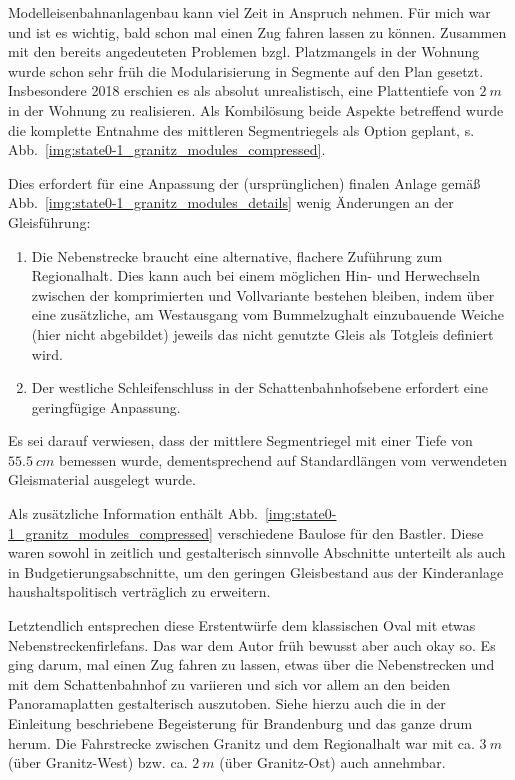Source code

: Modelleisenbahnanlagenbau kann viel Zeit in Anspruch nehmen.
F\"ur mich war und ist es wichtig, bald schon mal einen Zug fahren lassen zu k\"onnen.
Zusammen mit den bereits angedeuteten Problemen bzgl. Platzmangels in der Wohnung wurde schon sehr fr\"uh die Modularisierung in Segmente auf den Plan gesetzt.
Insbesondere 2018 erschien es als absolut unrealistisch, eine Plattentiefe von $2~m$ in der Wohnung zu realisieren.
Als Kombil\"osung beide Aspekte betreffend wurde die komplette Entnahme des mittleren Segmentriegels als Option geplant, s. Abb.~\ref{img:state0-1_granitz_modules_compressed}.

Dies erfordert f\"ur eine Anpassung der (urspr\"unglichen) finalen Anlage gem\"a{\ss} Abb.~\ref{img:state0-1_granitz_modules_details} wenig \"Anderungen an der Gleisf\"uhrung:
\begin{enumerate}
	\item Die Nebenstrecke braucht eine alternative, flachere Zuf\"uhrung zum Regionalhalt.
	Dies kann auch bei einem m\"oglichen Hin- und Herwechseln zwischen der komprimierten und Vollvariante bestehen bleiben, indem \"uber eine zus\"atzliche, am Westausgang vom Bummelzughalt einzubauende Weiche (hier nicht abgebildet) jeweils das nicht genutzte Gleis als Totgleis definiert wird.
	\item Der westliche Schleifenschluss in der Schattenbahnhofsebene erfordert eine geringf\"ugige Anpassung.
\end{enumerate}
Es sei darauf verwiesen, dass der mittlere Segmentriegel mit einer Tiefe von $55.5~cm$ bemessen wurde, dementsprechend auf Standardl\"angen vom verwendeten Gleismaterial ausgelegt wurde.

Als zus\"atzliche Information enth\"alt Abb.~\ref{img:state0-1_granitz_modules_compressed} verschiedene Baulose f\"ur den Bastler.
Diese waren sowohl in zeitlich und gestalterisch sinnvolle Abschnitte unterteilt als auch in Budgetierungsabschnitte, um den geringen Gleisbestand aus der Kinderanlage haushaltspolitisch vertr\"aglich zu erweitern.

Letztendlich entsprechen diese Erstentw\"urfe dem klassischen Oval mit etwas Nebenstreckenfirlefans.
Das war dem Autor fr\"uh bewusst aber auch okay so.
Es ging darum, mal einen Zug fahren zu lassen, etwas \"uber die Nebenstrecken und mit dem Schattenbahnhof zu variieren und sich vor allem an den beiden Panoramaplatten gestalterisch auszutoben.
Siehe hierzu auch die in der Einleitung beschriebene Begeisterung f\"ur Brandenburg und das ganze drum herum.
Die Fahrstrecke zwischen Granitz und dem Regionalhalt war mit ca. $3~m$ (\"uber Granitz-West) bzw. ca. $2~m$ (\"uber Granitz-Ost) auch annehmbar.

* * * * * * * * *

### [Work task]
How many lines of these records include the word "erfordert"? Only the number should be written.

### [Result]
2